GM | 36 | Dolunay

2.1K 260 16
                                    

Her yer karanlıktı. Nefeslerimi dahi ben değil, o çekiyordu ciğerlerine. Nina... Ormanın içinde koşmaya başladığında benim de adımlarım bir yarış atı gibi hızlanmıştı. Yüzümü, elbisemden açıkta kalan kollarımı ve omuzumu sıyırıp geçen ağaç dallarına aldırış etmeden onun peşinden koşuyordum.

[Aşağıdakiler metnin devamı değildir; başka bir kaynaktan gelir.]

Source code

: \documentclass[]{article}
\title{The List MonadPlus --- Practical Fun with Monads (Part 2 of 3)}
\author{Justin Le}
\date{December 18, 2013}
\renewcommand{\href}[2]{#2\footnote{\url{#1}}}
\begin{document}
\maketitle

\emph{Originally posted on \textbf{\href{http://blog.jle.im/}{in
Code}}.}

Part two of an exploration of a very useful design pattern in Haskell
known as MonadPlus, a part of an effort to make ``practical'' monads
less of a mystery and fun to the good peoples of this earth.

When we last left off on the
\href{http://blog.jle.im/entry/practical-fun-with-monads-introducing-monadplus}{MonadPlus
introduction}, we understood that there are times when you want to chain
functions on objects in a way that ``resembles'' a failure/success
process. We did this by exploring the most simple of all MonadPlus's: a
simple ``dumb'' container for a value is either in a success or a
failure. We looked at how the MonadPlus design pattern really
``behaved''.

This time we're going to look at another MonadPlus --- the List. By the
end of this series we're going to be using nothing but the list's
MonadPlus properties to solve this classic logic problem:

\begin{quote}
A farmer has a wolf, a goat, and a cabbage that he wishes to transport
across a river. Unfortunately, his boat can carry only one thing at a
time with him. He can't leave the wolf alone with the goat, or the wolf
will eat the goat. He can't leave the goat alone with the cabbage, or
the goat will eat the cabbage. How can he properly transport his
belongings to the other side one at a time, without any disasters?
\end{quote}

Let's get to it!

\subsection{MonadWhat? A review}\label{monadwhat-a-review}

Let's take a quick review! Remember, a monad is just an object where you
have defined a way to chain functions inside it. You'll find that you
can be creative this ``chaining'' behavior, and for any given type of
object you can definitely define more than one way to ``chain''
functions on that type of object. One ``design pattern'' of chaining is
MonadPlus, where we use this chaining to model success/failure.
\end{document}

Soluklarım ağzımdan dışarıya sesli bir şekilde salındıkça kulaklarım uğulduyordu. Etrafımdaki ormanda olup bitenleri göremiyordum ancak tam önümden koşan Nina'nın simsiyah elbisenin nasıl savrulduğunu görüyor ve beni nasıl kendi büyüsüne esir tuttuğunu hissediyordum.

Soğuk hava önce tenimi, sonra ciğerlerimi yakarken tanıdık bir patikaya girdim. Yavaşlayan zaman akışında yanımdan süzülen küçük ateş böceklerini arkamda bırakarak koştum ve gözlerimin iliştiği Raven Malikânesine kadar durmadım.

Ne ara ayaklarımdan çıkıp gittiğini bilmediğim ayakkabılarımdan geriye hiçbir şey kalmamış, yalnızca çıplak ayaklarım, topuklarımı acıtan taşlı ve dikenli toprak zeminde yürümeye ama asla durmamaya yemin etmişti.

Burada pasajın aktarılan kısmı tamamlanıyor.